State, as a number alone, how many lines of the entries contain the word "decisionBoundary".

Information supplied
============================================================

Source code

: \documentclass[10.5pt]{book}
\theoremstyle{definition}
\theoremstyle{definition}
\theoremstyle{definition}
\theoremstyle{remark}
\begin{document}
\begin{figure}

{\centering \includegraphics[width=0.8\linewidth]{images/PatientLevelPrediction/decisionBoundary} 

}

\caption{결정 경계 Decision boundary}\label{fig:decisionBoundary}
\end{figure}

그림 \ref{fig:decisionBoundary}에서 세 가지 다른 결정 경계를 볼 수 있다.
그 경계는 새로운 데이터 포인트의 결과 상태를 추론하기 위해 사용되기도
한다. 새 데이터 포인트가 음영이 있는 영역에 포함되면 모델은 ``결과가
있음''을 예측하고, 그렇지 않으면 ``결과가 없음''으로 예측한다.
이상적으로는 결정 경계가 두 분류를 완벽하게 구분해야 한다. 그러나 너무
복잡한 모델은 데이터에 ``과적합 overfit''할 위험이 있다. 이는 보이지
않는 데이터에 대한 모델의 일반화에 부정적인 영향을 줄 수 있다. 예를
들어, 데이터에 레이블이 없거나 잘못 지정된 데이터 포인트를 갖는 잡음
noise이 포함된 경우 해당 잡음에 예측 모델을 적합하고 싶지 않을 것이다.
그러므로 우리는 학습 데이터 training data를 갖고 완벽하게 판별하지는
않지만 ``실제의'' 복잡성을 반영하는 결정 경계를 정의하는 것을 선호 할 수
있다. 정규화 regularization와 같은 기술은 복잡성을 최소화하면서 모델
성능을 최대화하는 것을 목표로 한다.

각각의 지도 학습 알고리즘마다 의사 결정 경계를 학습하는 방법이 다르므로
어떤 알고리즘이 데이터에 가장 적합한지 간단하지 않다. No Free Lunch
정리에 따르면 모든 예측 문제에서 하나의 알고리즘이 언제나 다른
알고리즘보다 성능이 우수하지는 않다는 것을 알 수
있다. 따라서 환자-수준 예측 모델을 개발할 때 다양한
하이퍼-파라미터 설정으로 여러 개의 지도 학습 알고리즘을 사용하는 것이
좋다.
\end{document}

============================================================

Answer for this exercise
3